## THE PROBLEM
Provide an exact copy of the lines from the beginning of the records through the line that includes "While performing classification", and of no others.

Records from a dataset
^^^^^^^^

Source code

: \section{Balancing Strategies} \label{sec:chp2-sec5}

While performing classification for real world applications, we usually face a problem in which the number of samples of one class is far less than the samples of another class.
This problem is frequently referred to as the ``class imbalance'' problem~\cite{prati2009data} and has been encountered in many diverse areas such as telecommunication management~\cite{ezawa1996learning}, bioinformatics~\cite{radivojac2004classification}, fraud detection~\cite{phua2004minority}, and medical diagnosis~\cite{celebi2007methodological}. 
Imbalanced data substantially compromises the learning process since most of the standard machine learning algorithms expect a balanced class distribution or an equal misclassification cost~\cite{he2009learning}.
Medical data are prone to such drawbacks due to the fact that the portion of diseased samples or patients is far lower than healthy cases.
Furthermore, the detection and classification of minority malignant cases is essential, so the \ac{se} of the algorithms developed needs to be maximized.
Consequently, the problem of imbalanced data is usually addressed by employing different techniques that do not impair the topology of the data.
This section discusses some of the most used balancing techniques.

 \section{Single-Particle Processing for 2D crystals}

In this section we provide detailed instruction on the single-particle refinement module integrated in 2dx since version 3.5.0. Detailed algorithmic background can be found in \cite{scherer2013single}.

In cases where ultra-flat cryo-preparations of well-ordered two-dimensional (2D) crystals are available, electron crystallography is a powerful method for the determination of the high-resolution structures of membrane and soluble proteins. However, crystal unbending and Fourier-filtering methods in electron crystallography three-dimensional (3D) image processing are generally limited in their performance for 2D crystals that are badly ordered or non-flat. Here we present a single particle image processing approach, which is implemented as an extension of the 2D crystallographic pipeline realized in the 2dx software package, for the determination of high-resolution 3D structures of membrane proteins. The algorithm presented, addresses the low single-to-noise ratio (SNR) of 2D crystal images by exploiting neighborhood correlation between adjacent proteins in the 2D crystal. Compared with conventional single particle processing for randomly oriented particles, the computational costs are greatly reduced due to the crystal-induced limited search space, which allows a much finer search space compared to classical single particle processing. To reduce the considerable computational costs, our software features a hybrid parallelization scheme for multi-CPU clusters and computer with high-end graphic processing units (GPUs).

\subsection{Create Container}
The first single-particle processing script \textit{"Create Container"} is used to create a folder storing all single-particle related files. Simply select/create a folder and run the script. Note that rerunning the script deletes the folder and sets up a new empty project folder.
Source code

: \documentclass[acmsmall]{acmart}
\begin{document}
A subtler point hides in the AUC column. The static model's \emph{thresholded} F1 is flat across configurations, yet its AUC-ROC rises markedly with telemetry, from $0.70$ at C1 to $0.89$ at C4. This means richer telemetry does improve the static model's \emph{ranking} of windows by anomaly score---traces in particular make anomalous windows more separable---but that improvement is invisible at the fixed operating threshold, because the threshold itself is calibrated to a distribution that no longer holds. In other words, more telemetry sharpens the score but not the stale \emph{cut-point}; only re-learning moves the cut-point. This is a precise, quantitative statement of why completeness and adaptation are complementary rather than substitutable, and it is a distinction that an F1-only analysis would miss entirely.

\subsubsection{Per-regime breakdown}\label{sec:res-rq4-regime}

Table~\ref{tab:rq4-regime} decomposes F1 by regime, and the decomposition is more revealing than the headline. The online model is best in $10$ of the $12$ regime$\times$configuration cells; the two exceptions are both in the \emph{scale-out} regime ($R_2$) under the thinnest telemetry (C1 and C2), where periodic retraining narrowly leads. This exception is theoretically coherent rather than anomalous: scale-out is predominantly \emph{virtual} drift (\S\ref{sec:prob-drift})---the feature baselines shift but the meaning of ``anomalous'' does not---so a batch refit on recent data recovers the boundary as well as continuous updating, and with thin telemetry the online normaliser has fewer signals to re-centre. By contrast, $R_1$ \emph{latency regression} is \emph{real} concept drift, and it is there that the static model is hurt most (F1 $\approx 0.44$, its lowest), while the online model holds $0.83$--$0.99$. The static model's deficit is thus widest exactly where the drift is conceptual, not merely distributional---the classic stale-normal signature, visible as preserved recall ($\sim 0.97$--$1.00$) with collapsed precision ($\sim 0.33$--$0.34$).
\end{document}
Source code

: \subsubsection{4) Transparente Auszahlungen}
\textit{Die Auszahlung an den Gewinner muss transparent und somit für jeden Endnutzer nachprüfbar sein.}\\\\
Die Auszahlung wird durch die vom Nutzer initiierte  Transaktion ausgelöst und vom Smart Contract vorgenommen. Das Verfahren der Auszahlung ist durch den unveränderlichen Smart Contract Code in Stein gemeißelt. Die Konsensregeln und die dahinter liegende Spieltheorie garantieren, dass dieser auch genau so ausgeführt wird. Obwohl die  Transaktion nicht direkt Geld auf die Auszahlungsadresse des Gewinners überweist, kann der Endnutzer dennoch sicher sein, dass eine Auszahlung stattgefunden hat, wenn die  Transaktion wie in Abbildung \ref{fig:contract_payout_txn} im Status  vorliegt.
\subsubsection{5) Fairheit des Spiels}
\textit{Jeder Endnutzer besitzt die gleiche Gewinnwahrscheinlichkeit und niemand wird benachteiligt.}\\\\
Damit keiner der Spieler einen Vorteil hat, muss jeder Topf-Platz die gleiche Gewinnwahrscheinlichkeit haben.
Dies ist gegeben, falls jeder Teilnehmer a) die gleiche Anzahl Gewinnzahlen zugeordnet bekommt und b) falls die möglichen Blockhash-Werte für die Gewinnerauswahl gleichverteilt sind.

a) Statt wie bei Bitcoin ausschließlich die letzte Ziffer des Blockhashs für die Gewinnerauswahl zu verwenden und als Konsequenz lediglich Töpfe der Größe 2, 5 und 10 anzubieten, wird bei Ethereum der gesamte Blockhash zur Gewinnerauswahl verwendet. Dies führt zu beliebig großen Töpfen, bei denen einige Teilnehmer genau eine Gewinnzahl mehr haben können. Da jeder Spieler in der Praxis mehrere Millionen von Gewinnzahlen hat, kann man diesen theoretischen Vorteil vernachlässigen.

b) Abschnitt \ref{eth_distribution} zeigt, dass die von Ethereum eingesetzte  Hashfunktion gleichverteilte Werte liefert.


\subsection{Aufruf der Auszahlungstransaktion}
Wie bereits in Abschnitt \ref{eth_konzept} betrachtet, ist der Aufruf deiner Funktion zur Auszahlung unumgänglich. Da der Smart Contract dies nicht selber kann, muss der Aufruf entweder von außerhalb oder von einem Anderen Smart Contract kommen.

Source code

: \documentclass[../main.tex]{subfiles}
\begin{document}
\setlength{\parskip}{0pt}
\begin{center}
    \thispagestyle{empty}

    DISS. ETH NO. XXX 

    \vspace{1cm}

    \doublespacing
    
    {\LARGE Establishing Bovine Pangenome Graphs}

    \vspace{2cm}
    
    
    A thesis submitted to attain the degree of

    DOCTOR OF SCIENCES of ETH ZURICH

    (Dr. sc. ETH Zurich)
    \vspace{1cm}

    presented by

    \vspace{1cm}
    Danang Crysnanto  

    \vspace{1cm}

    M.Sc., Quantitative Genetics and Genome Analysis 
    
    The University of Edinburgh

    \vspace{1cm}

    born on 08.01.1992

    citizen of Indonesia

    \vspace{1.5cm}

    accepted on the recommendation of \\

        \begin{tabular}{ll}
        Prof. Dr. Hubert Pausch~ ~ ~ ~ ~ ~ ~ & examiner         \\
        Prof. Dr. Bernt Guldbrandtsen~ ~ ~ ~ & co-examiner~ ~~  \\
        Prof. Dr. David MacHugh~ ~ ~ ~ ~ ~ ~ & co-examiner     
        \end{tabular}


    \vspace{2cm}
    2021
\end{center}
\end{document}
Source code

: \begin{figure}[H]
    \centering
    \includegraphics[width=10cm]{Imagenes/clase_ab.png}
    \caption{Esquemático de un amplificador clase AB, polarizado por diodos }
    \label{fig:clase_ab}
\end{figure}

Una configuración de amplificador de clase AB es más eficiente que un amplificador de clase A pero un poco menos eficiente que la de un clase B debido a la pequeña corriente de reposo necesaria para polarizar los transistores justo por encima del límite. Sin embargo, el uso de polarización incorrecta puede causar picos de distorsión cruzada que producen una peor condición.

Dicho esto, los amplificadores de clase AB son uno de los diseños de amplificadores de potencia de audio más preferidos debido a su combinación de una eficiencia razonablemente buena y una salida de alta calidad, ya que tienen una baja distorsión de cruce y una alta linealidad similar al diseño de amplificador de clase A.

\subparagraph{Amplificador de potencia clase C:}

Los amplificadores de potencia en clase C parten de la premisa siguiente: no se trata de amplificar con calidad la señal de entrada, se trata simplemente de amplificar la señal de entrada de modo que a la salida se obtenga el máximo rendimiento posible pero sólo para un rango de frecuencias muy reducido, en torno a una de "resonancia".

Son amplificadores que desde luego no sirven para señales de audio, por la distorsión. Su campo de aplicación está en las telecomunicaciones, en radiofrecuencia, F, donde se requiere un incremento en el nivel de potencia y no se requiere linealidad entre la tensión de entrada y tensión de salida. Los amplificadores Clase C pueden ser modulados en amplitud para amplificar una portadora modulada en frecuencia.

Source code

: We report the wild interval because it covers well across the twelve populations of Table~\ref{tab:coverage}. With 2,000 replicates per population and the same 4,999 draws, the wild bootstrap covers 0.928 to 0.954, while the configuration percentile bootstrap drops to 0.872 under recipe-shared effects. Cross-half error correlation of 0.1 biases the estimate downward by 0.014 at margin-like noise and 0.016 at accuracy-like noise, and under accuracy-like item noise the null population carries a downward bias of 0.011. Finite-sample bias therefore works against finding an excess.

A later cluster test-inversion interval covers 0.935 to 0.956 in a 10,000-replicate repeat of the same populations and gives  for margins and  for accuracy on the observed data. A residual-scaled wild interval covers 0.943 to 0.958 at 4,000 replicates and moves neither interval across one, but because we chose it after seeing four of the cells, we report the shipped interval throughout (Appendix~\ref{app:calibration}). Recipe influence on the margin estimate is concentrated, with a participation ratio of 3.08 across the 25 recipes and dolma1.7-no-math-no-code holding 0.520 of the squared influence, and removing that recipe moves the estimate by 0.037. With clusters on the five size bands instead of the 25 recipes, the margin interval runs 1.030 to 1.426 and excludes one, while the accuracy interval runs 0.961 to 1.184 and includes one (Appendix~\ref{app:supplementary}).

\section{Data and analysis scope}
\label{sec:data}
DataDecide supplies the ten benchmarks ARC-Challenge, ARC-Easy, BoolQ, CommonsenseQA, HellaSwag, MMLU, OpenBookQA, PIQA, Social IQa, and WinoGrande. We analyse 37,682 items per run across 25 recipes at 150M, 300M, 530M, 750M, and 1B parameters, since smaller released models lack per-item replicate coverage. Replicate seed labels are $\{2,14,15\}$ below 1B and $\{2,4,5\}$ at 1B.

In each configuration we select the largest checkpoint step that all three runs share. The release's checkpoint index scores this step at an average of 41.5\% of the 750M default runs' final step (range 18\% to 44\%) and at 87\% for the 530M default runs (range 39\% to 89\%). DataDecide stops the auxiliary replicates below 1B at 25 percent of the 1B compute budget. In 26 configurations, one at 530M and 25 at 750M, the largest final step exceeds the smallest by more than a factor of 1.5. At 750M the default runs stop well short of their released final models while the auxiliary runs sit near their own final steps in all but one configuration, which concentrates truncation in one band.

^^^^^^^^

## WORKED SOLUTION
Source code

: \section{Balancing Strategies} \label{sec:chp2-sec5}

While performing classification for real world applications, we usually face a problem in which the number of samples of one class is far less than the samples of another class.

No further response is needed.